[Records excerpted from a collection]
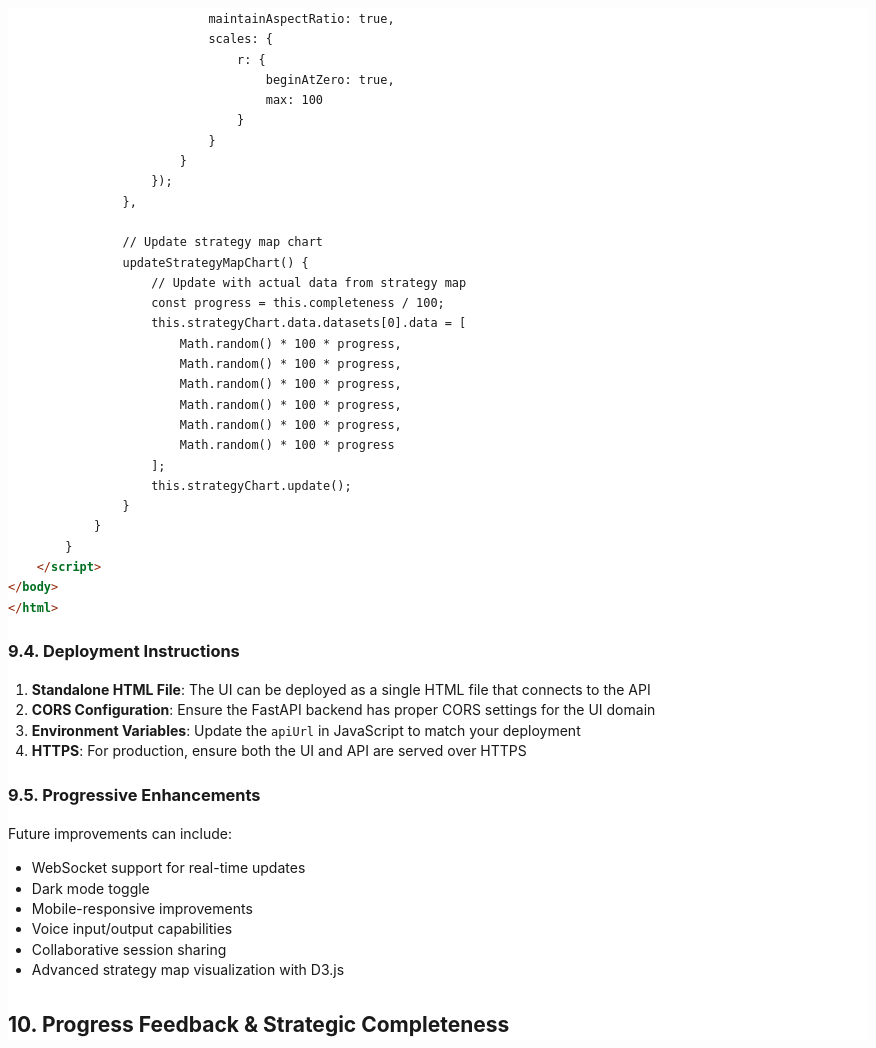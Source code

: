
 ```html
                            maintainAspectRatio: true,
                            scales: {
                                r: {
                                    beginAtZero: true,
                                    max: 100
                                }
                            }
                        }
                    });
                },
                
                // Update strategy map chart
                updateStrategyMapChart() {
                    // Update with actual data from strategy map
                    const progress = this.completeness / 100;
                    this.strategyChart.data.datasets[0].data = [
                        Math.random() * 100 * progress,
                        Math.random() * 100 * progress,
                        Math.random() * 100 * progress,
                        Math.random() * 100 * progress,
                        Math.random() * 100 * progress,
                        Math.random() * 100 * progress
                    ];
                    this.strategyChart.update();
                }
            }
        }
    </script>
</body>
</html>
```

### 9.4. Deployment Instructions

1. **Standalone HTML File**: The UI can be deployed as a single HTML file that connects to the API
2. **CORS Configuration**: Ensure the FastAPI backend has proper CORS settings for the UI domain
3. **Environment Variables**: Update the `apiUrl` in JavaScript to match your deployment
4. **HTTPS**: For production, ensure both the UI and API are served over HTTPS

### 9.5. Progressive Enhancements

Future improvements can include:
* WebSocket support for real-time updates
* Dark mode toggle
* Mobile-responsive improvements
* Voice input/output capabilities
* Collaborative session sharing
* Advanced strategy map visualization with D3.js

## 10. Progress Feedback & Strategic Completeness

_ASSIGNMENT_: Return the line that contains "Dark mode toggle" along with every line after it through the end of the entries, exactly, adding nothing.

_TASK OUTPUT_:
* Dark mode toggle
* Mobile-responsive improvements
* Voice input/output capabilities
* Collaborative session sharing
* Advanced strategy map visualization with D3.js

## 10. Progress Feedback & Strategic Completeness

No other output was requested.